Alargó la mano y la puerta corredera se abrió y salimos al patio. Ya no llovía. El bullicio de la fiesta quedó atrás. Olía a humedad. En medio del patio había un riachuelo artificial y un pedazo cuadrado de hierba en cuyo centro había una lápida: su difunto padre.
Aquí descansa mi padre, dijo Andrea, se murió de un infarto múltiple durante una operación complicada de esófago. Se había comido una silla y no le sentó nada bien.
Me gusta que la gente entierre a los suyos en el patio. Es digno de ser celebrado. Me acerqué a la lápida y traté de leer la inscripción. La disolución de la muerte no es otra cosa que la emancipación de una turba turbulenta de átomos que se abalanza hacia otros mil movimientos inútiles. Son palabras de Lucrecio, dijo Andrea. Más o menos, añadió después de un silencio.
¿Tienes una máquina de fotos?, pregunté entonces. Ella dijo que sí y yo le pedí que la trajera.

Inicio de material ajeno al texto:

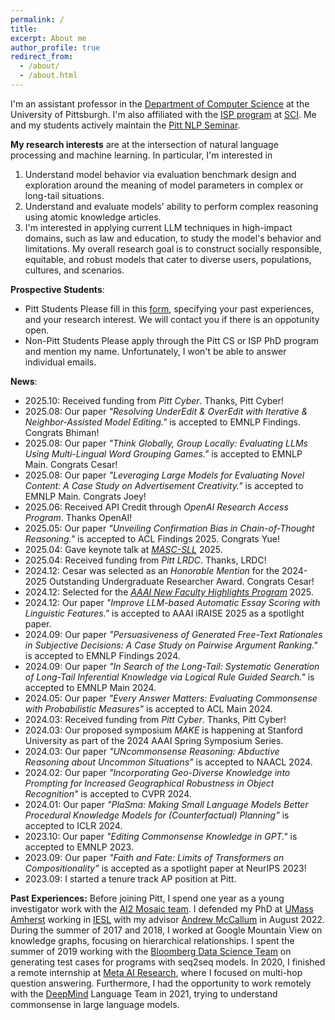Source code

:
 ```yaml
---
permalink: /
title:	
excerpt: About me
author_profile: true
redirect_from: 
  - /about/
  - /about.html
---
```


I'm an assistant professor in the [Department of Computer Science](https://www.cs.pitt.edu/) at the University of Pittsburgh. I'm also affiliated with the [ISP program](https://www.isp.pitt.edu/about) at [SCI](https://www.sci.pitt.edu/). Me and my students actively maintain the [Pitt NLP Seminar]([https://pitt-nlp-seminar.github.io/pitt_nlp_seminar_2024/](https://pitt-nlp-seminar.github.io/)).

**My research interests** are at the intersection of natural language processing and machine learning. In particular, I'm interested in
1. Understand model behavior via evaluation benchmark design and exploration around the meaning of model parameters in complex or long-tail situations.
2. Understand and evaluate models' ability to perform complex reasoning using atomic knowledge articles. 
3. I'm interested in applying current LLM techniques in high-impact domains, such as law and education, to study the model's behavior and limitations.
My overall research goal is to construct socially responsible, equitable, and robust models that cater to diverse users, populations, cultures, and scenarios.

**Prospective Students**: 

- Pitt Students
Please fill in this [form](https://forms.gle/1YUhvYUXn5kSRQw17), specifying your past experiences, and your research interest. We will contact you if there is an oppotunity open.
- Non-Pitt Students
Please apply through the Pitt CS or ISP PhD program and mention my name. Unfortunately, I won't be able to answer individual emails. 

**News**:
- 2025.10: Received funding from *Pitt Cyber*. Thanks, Pitt Cyber!
- 2025.08: Our paper *"Resolving UnderEdit & OverEdit with Iterative & Neighbor-Assisted Model Editing."* is accepted to EMNLP Findings. Congrats Bhiman!
- 2025.08: Our paper *"Think Globally, Group Locally: Evaluating LLMs Using Multi-Lingual Word Grouping Games."* is accepted to EMNLP Main. Congrats Cesar!
- 2025.08: Our paper *"Leveraging Large Models for Evaluating Novel Content: A Case Study on Advertisement Creativity."* is accepted to EMNLP Main. Congrats Joey!
- 2025.06: Received API Credit through *OpenAI Research Access Program*. Thanks OpenAI!
- 2025.05: Our paper *"Unveiling Confirmation Bias in Chain-of-Thought Reasoning."* is accepted to ACL Findings 2025. Congrats Yue!
- 2025.04: Gave keynote talk at *[MASC-SLL](https://www.mascsll.org/)* 2025.
- 2025.04: Received funding from *Pitt LRDC*. Thanks, LRDC!
- 2024.12: Cesar was selected as an *Honorable Mention* for the 2024-2025 Outstanding Undergraduate Researcher Award. Congrats Cesar!
- 2024.12: Selected for the *[AAAI New Faculty Highlights Program](https://aaai.org/conference/aaai/aaai-25/new-faculty-highlights-program/)* 2025.
- 2024.12: Our paper *"Improve LLM-based Automatic Essay Scoring with Linguistic Features."* is accepted to AAAI iRAISE 2025 as a spotlight paper.
- 2024.09: Our paper *"Persuasiveness of Generated Free-Text Rationales in Subjective Decisions: A Case Study on Pairwise Argument Ranking."* is accepted to EMNLP Findings 2024.
- 2024.09: Our paper *"In Search of the Long-Tail: Systematic Generation of Long-Tail Inferential Knowledge via Logical Rule Guided Search."* is accepted to EMNLP Main 2024.
- 2024.05: Our paper *"Every Answer Matters: Evaluating Commonsense with Probabilistic Measures"* is accepted to ACL Main 2024.
- 2024.03: Received funding from *Pitt Cyber*. Thanks, Pitt Cyber!
- 2024.03: Our proposed symposium *MAKE* is happening at Stanford University as part of the 2024 AAAI Spring Symposium Series.
- 2024.03: Our paper *"UNcommonsense Reasoning: Abductive Reasoning about Uncommon Situations"* is accepted to NAACL 2024.
- 2024.02: Our paper *"Incorporating Geo-Diverse Knowledge into Prompting for Increased Geographical Robustness in Object Recognition"* is accepted to CVPR 2024.
- 2024.01: Our paper *"PlaSma: Making Small Language Models Better Procedural Knowledge Models for (Counterfactual) Planning"* is accepted to ICLR 2024.
- 2023.10: Our paper *"Editing Commonsense Knowledge in GPT."* is accepted to EMNLP 2023.
- 2023.09: Our paper *"Faith and Fate: Limits of Transformers on Compositionality"* is accepted as a spotlight paper at NeurIPS 2023!
- 2023.09: I started a tenure track AP position at Pitt.


**Past Experiences:** Before joining Pitt, I spend one year as a young investigator work with the [AI2 Mosaic team](https://mosaic.allenai.org/). I defended my PhD at [UMass Amherst](https://www.cics.umass.edu/) working in [IESL](http://www.iesl.cs.umass.edu/) with my advisor [Andrew McCallum](http://people.cs.umass.edu/~mccallum/) in August 2022. During the summer of 2017 and 2018, I worked at Google Mountain View on knowledge graphs, focusing on hierarchical relationships. I spent the summer of 2019 working with the [Bloomberg Data Science Team](https://www.techatbloomberg.com/post-topic/data-science/) on generating test cases for programs with seq2seq models. In 2020, I finished a remote internship at [Meta AI Research](https://ai.facebook.com/), where I focused on multi-hop question answering. Furthermore, I had the opportunity to work remotely with the [DeepMind](https://deepmind.com/) Language Team in 2021, trying to understand commonsense in large language models.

No hizo preguntas y eso estuvo bien. Entró en casa y desde allí, junto a la lápida de su padre, pude observar cómo en la mesa el plato que yo había traído seguía intacto. Nadie lo había probado. Andrea regresó. Mira, le dije, ¿puedes hacerme una foto posando junto a la tumba de tu padre? Apoyé mi mano sobre la lápida. Estábamos a oscuras. Llegaba tenue la luz desde la sala. Andrea me enfocaba con la cámara. Oye, le dije, haz la foto sin flash, por favor. Quiero que se me vea al fondo, como distraído, como espectral. No quiero ni sonreír ni estar serio, sólo tocar la lápida, sólo eso. Tocar la lápida.



2 comentarios:

  1. Extraña configuración postlowriana. Mi abuelo se comió una mecedora y tuvo un infarto. Arthur More ha sido ungido como president. Una vez me largué con Emy, la fotógrafa mientras tú recitabas cuentos como este. Daniel Berzolo me censuró al irme. El sol lamía los cuadros...

    ResponderEliminar
  2. ¿Ésta era la idea que maquinabas el otro día? Casi me podía imaginar el Hospital Clínico y el olor antiséptico.
    Pásalo bien estos últimos días en tu tierra.